Question: “This is a common subject. What did you think you could contribute to it?”
Guggenheim: “They [the studio] wanted actors at first, but I met her and realized no one can really play her. They asked me to do the film and I said I needed a few days to think about it, and then I agreed…I really connected to the father-daughter story—I have daughters of my own, and I don’t quite understand them [laughs]…I’m interested in the invisible forces, even in the United States, pulling at girls going to school. I want Malala to be remembered as more than a girl who was shot by Taliban.”
Question: “Did you originally have a different direction for the documentary?”
Guggenheim: “I found Malala has such forgiveness and lack of bitterness through faith, and then the project took on a life of its own.”

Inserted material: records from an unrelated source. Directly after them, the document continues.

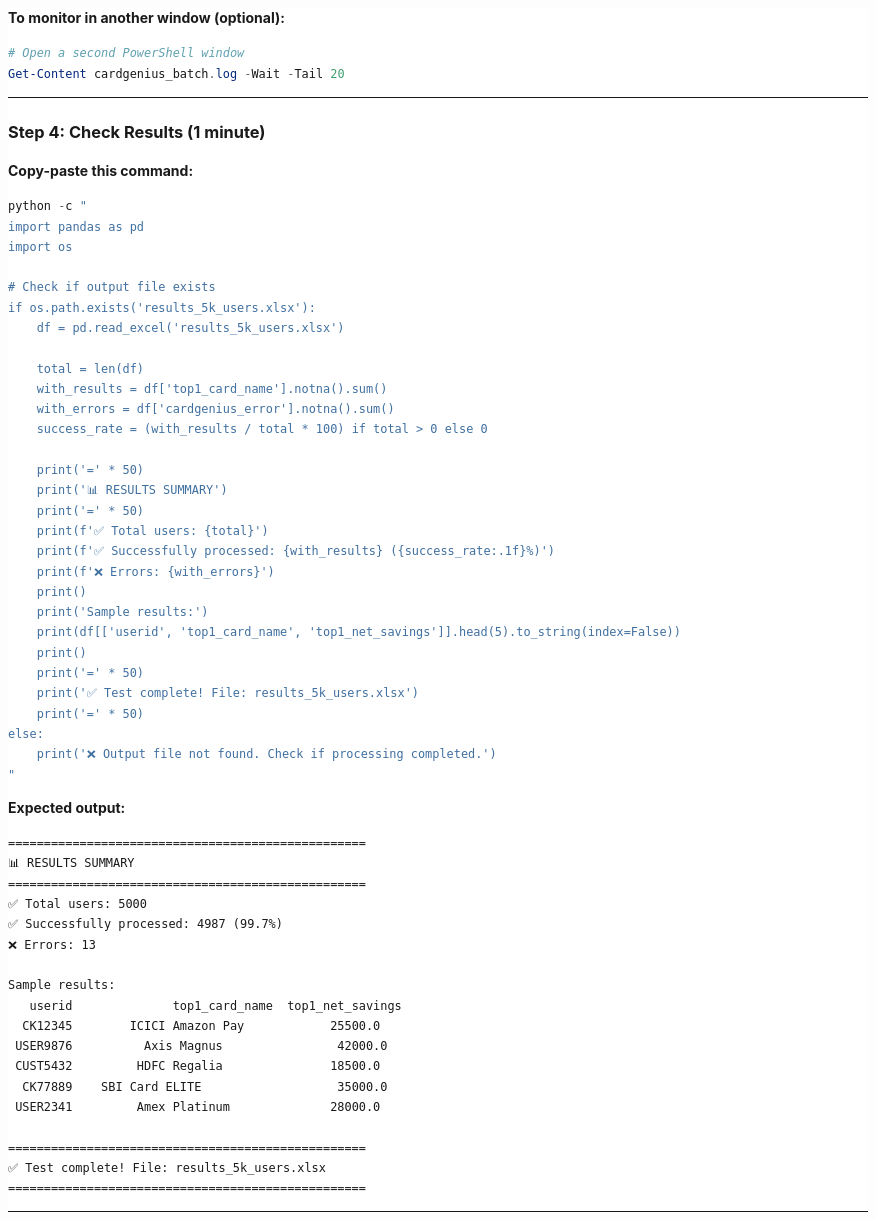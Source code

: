 **To monitor in another window (optional):**
```powershell
# Open a second PowerShell window
Get-Content cardgenius_batch.log -Wait -Tail 20
```

---

### **Step 4: Check Results (1 minute)**

**Copy-paste this command:**

```powershell
python -c "
import pandas as pd
import os

# Check if output file exists
if os.path.exists('results_5k_users.xlsx'):
    df = pd.read_excel('results_5k_users.xlsx')
    
    total = len(df)
    with_results = df['top1_card_name'].notna().sum()
    with_errors = df['cardgenius_error'].notna().sum()
    success_rate = (with_results / total * 100) if total > 0 else 0
    
    print('=' * 50)
    print('📊 RESULTS SUMMARY')
    print('=' * 50)
    print(f'✅ Total users: {total}')
    print(f'✅ Successfully processed: {with_results} ({success_rate:.1f}%)')
    print(f'❌ Errors: {with_errors}')
    print()
    print('Sample results:')
    print(df[['userid', 'top1_card_name', 'top1_net_savings']].head(5).to_string(index=False))
    print()
    print('=' * 50)
    print('✅ Test complete! File: results_5k_users.xlsx')
    print('=' * 50)
else:
    print('❌ Output file not found. Check if processing completed.')
"
```

**Expected output:**
```
==================================================
📊 RESULTS SUMMARY
==================================================
✅ Total users: 5000
✅ Successfully processed: 4987 (99.7%)
❌ Errors: 13

Sample results:
   userid              top1_card_name  top1_net_savings
  CK12345        ICICI Amazon Pay            25500.0
 USER9876          Axis Magnus                42000.0
 CUST5432         HDFC Regalia               18500.0
  CK77889    SBI Card ELITE                   35000.0
 USER2341         Amex Platinum              28000.0

==================================================
✅ Test complete! File: results_5k_users.xlsx
==================================================
```

---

Question: “What is it about the idea of the educated girl that seems so frightening?”
Asani: “Because she is able to assert critically and make observations. This is a matter of how to educate human beings. There is a Western misperception that most common in the Arab world is Islam as an actor, as a thing, but it’s really just a concept that people use as reason. Unfortunately, the Taliban uses it for violence. Also, there is the misperception that is Islam is all the same: It is not.”

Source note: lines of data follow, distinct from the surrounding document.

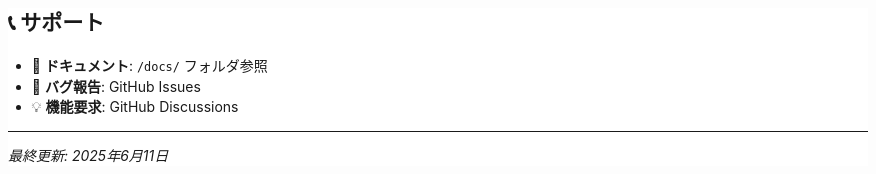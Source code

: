 
## 📞 **サポート**

- 📖 **ドキュメント**: `/docs/` フォルダ参照
- 🐛 **バグ報告**: GitHub Issues
- 💡 **機能要求**: GitHub Discussions

---

*最終更新: 2025年6月11日*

Guggenheim: “Violent actors are a small part of the Muslim world and our understanding must be deeper than we think. We can blame thins news, such as 60 Seconds, but what are we doing? We consume a negative diet of information.”

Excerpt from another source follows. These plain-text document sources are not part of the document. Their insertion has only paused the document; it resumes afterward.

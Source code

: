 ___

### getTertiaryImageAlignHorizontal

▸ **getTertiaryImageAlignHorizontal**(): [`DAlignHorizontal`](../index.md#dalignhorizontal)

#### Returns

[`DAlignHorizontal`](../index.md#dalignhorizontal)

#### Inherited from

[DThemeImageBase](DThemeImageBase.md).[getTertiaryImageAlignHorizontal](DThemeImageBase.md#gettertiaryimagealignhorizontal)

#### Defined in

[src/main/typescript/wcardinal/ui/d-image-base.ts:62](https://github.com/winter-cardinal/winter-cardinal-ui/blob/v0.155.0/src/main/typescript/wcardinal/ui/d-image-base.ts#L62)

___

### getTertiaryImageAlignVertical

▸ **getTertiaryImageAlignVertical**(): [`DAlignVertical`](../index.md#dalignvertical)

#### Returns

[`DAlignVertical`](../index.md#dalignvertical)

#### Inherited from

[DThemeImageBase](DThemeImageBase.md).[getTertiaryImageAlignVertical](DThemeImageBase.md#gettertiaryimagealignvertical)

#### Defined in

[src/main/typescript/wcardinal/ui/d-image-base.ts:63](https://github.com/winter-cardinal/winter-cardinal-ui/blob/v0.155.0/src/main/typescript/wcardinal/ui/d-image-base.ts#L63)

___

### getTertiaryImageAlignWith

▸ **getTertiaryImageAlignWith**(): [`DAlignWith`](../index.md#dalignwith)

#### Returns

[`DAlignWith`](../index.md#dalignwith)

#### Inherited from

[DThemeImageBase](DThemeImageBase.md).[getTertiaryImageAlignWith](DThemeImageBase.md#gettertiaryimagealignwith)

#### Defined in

Question: “In the making of the movie, did you struggle with how to show gore? Or how to avoid being exploitative?”
Guggenheim: “The shooting is a moment, but I didn’t want it to be the moment. Before filming anything, I sat, just me and Malala, in her office. I had no agenda, no premise, no camera crews. I didn’t want to be exploitative, I wanted to show her as a girl. The animations came from this. I also wanted to show what a 14-year-old girl would imagine while she’s laying in bed at night, wondering at how she got her name. I wanted to invite people into this narrative, because pure violence is scary.”
Dr. Cesari: “The goal is to humanize narrative, not just to think of Islam through political terms. Politics has a way of dehumanizing, while art humanizes issues. The aesthetics of those forms transforms narratives and connects people on the level of the human experience. Particular contexts, in art, can be universalized because of an element…Here, silent is finding a voice.”